U.S. Banks Win $21 Billion Trump Tax Windfall Then Cut Staff, Loaned Less

From Bloomberg:”Major U.S. banks shaved about $21 billion from their tax bills last year — almost double the IRS’s annual budget — as the industry benefited more than many others from the Republican tax overhaul.

“By year-end, most of the nation’s largest lenders met or exceeded their initial predictions for tax savings. On average, the banks saw their effective tax rates fall below 19 percent from the roughly 28 percent they paid in 2016. And while the breaks set off a gusher of payouts to shareholders, firms cut thousands of jobs and saw their lending growth slow.”

2 thoughts on “U.S. Banks Win $21 Billion Trump Tax Windfall Then Cut Staff, Loaned Less

  1. Tsk! “saw their lending growth slow”, not “loaned less”. Though that likely has a lot more to do with an inadequate supply of potential borrowers who were good credit risks.

    But in context, there’s a canard going around that the economy is being hurt in various ways because people or businesses can’t borrow enough money. (This shows up in “To Take Back the Map, Democrats Need a Plan to Revive Heartland Cities”.) I’ve been reading the business press for a couple of decades and there’s a decided lack of stories about businesses that have to work really hard to borrow money, but once they do, the profits come rolling in. But there are always stories about lenders pouring money into one thing or another and then losing billions, if not trillions. As a friend told me in the 1980s, anyone with a plausible business plan can borrow as much money as they need.

  2. An aspect of this is to note that banks are “merchants” not “guardians” (to use the categories of Jane Jacobs’ “Strategies of Survival”). People seem to expect that banks will behave so as to provide for the prosperity of society as a whole. But, always and at all times, banks are *businesses* that are trying to make a profit, not provide a service to society.
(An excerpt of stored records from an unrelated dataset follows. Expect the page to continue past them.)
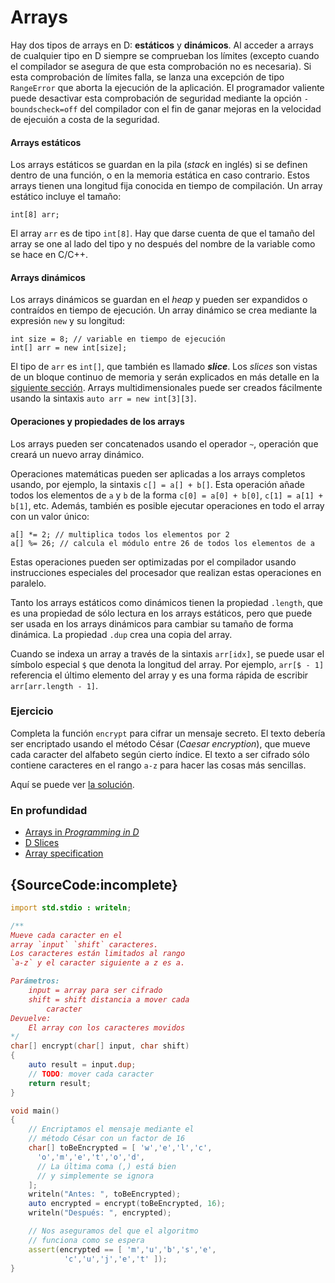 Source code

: # Arrays

Hay dos tipos de arrays en D: **estáticos** y **dinámicos**. Al acceder a arrays
de cualquier tipo en D siempre se comprueban los límites (excepto cuando el
compilador se asegura de que esta comprobación no es necesaria).
Si esta comprobación de límites falla, se lanza una excepción de tipo `RangeError`
que aborta la ejecución de la aplicación. El programador valiente puede desactivar
esta comprobación de seguridad mediante la opción `-boundscheck=off` del compilador
con el fin de ganar mejoras en la velocidad de ejecuión a costa de la seguridad.

#### Arrays estáticos

Los arrays estáticos se guardan en la pila (*stack* en inglés) si se definen
dentro de una función, o en la memoria estática en caso contrario. Estos
arrays tienen una longitud fija conocida en tiempo de compilación. Un array
estático incluye el tamaño:

    int[8] arr;

El array `arr` es de tipo `int[8]`. Hay que darse cuenta de que el tamaño del
array se one al lado del tipo y no después del nombre de la variable como se
hace en C/C++.

#### Arrays dinámicos

Los arrays dinámicos se guardan en el *heap* y pueden ser expandidos o
contraídos en tiempo de ejecución. Un array dinámico se crea mediante la
expresión `new` y su longitud:

    int size = 8; // variable en tiempo de ejecución
    int[] arr = new int[size];

El tipo de `arr` es `int[]`, que también es llamado ***slice***. Los *slices*
son vistas de un bloque continuo de memoria y serán explicados en más detalle
en la [siguiente sección](basic/slices). Arrays multidimensionales puede ser
creados fácilmente usando la sintaxis `auto arr = new int[3][3]`.

#### Operaciones y propiedades de los arrays

Los arrays pueden ser concatenados usando el operador `~`, operación que
creará un nuevo array dinámico.

Operaciones matemáticas pueden ser aplicadas a los arrays completos usando,
por ejemplo, la sintaxis `c[] = a[] + b[]`. Esta operación añade todos los
elementos de `a` y `b` de la forma `c[0] = a[0] + b[0]`, `c[1] = a[1] + b[1]`,
etc. Además, también es posible ejecutar operaciones en todo el array con un
valor único:

    a[] *= 2; // multiplica todos los elementos por 2
    a[] %= 26; // calcula el módulo entre 26 de todos los elementos de a

Estas operaciones pueden ser optimizadas por el compilador usando instrucciones
especiales del procesador que realizan estas operaciones en paralelo.

Tanto los arrays estáticos como dinámicos tienen la propiedad `.length`, que
es una propiedad de sólo lectura en los arrays estáticos, pero que puede ser
usada en los arrays dinámicos para cambiar su tamaño de forma dinámica. La
propiedad `.dup` crea una copia del array.

Cuando se indexa un array a través de la sintaxis `arr[idx]`, se puede usar
el símbolo especial `$` que denota la longitud del array. Por ejemplo,
`arr[$ - 1]` referencia el último elemento del array y es una forma rápida
de escribir `arr[arr.length - 1]`.

### Ejercicio

Completa la función `encrypt` para cifrar un mensaje secreto. El texto debería
ser encriptado usando el método César (*Caesar encryption*), que mueve cada
caracter del alfabeto según cierto índice. El texto a ser cifrado sólo contiene
caracteres en el rango `a-z` para hacer las cosas más sencillas.

Aquí se puede ver [la solución](https://github.com/dlang-tour/core/issues/227).

### En profundidad

- [Arrays in _Programming in D_](http://ddili.org/ders/d.en/arrays.html)
- [D Slices](https://dlang.org/d-array-article.html)
- [Array specification](https://dlang.org/spec/arrays.html)

## {SourceCode:incomplete}

```d
import std.stdio : writeln;

/**
Mueve cada caracter en el
array `input` `shift` caracteres.
Los caracteres están limitados al rango
`a-z` y el caracter siguiente a z es a.

Parámetros:
    input = array para ser cifrado
    shift = shift distancia a mover cada
        caracter
Devuelve:
    El array con los caracteres movidos
*/
char[] encrypt(char[] input, char shift)
{
    auto result = input.dup;
    // TODO: mover cada caracter
    return result;
}

void main()
{
    // Encriptamos el mensaje mediante el
    // método César con un factor de 16
    char[] toBeEncrypted = [ 'w','e','l','c',
      'o','m','e','t','o','d',
      // La última coma (,) está bien
      // y simplemente se ignora
    ];
    writeln("Antes: ", toBeEncrypted);
    auto encrypted = encrypt(toBeEncrypted, 16);
    writeln("Después: ", encrypted);

    // Nos aseguramos del que el algoritmo
    // funciona como se espera
    assert(encrypted == [ 'm','u','b','s','e',
            'c','u','j','e','t' ]);
}
```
    If you want to criticize banks, you’ve got to sit down and decide whether what you are really asking for is for banks to become “guardians”. If you decide that you are OK with them being “merchants”, you’ve got to accept that they do things that aren’t (at least individually and in the short run) aimed at benefiting society the most.

    Conversely, there are a few banks that have operated as guardians as much as merchants. The Bank of England comes to mind, as does Amsterdam Wisselbank.